What's land-net?

2003年当時、ホームページ中に書いた長文エッセイ「悲しいケヤキ」。

長い上に内容も地味…ときて、読んでくれる人がいるんだろうかと思っていたそれは想像に反して、驚くほどいろいろな「縁」を私に運んできてくれました。

そしてエッセイを書いたのち3年かけて私は「街路樹」という運命を負った全国の木々が、今どれだけ悲惨な状況にあるのかを再認識したのでした。

「街路樹」たち。
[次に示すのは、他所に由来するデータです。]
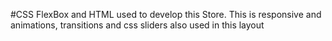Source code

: #CSS FlexBox and HTML used to develop this Store. This is responsive and animations, transitions and css sliders also used in this layout
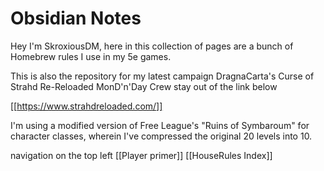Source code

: # Obsidian Notes

Hey I'm SkroxiousDM, here in this collection of pages are a bunch of Homebrew rules I use in my 5e games.

This is also the repository for my latest campaign DragnaCarta's Curse of Strahd Re-Reloaded 
MonD'n'Day Crew stay out of the link below

[[https://www.strahdreloaded.com/]]

I'm using a modified version of Free League's "Ruins of Symbaroum" for character classes, wherein I've compressed the original 20 levels into 10.

navigation on the top left
[[Player primer]]
[[HouseRules Index]]
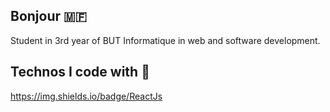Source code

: ## Bonjour 🇲🇫

Student in 3rd year of BUT Informatique in web and software development.

## Technos I code with 📱

https://img.shields.io/badge/ReactJs

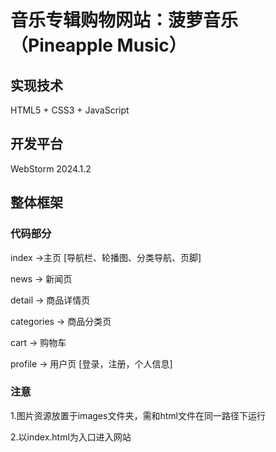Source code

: # 音乐专辑购物网站：菠萝音乐（Pineapple Music）

## 实现技术

HTML5 + CSS3 + JavaScript


## 开发平台

WebStorm 2024.1.2



## 整体框架

### 代码部分

index ->主页	[导航栏、轮播图、分类导航、页脚]

news -> 新闻页

detail -> 商品详情页

categories -> 商品分类页

cart -> 购物车

profile -> 用户页	[登录，注册，个人信息]



### 注意

1.图片资源放置于images文件夹，需和html文件在同一路径下运行

2.以index.html为入口进入网站
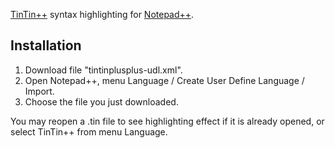 [TinTin++](https://tintin.sourceforge.io) syntax highlighting for [Notepad++](http://notepad-plus-plus.org).

## Installation

1. Download file "tintinplusplus-udl.xml".
2. Open Notepad++, menu Language / Create User Define Language / Import.
3. Choose the file you just downloaded.

You may reopen a .tin file to see highlighting effect if it is already opened, or select TinTin++ from menu Language.
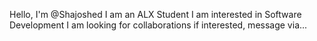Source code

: Hello, I'm @Shajoshed
I am an ALX Student 
I am interested in Software Development
I am looking for collaborations
if interested, message via...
それは街に住む人間にとって一番身近な木々たちであり、人が作ることができる自然であり、環境です。

あなたの街の街路樹たちは、生き生きとしていますか?

その幹はたくましく、根は大地にしっかりと張り、葉を空にそよがせていますか?

葉の落ちた冬の木立を、美しいと感じますか?

夏に街路樹の木陰で涼むことができますか?

そうでないとしたら、それは何故なのでしょうか。どうしていったらよいのでしょうか。

 

パソコン、携帯電話、インターネット、情報の伝達や記録のシーンは、アナログからデジタルへと移り変わっています。

ONかOFFかの隙間に存在するはずの「時」。その時とともに生きるものたちは、世の中の片隅に追いやられていきます。

短時間で簡単に手に入る膨大な「情報」・・・それは自分の目で見ていないもの、手で触れていないもの。

そんな「情報」を集めることに、世の中は一生懸命になっているように思います。

そして人は長い時間、情報を映すモニターを見つめているように思います。

普段歩いている地面を、じっと見つめたことはありますか。

土を一歩も踏みしめることなく、歩いてはいませんか。

あなたが歩く場所には、石や木はありますか。水は流れていますか。

これから先、私達が、そして私達の子供が踏みしめる「地面」は、どう変わっていくのでしょうか。

業界を問わず誰もが厳しい現実に直面し、自分の身を守ることで精一杯になっている今、命ある街路樹たちに私にできることは何でしょうか。

「land」は「地面」。地面は、「大地」、earth(地球)の一部です。

今、私が立っている小さな地面も、大地へ、地球へと繋がっています。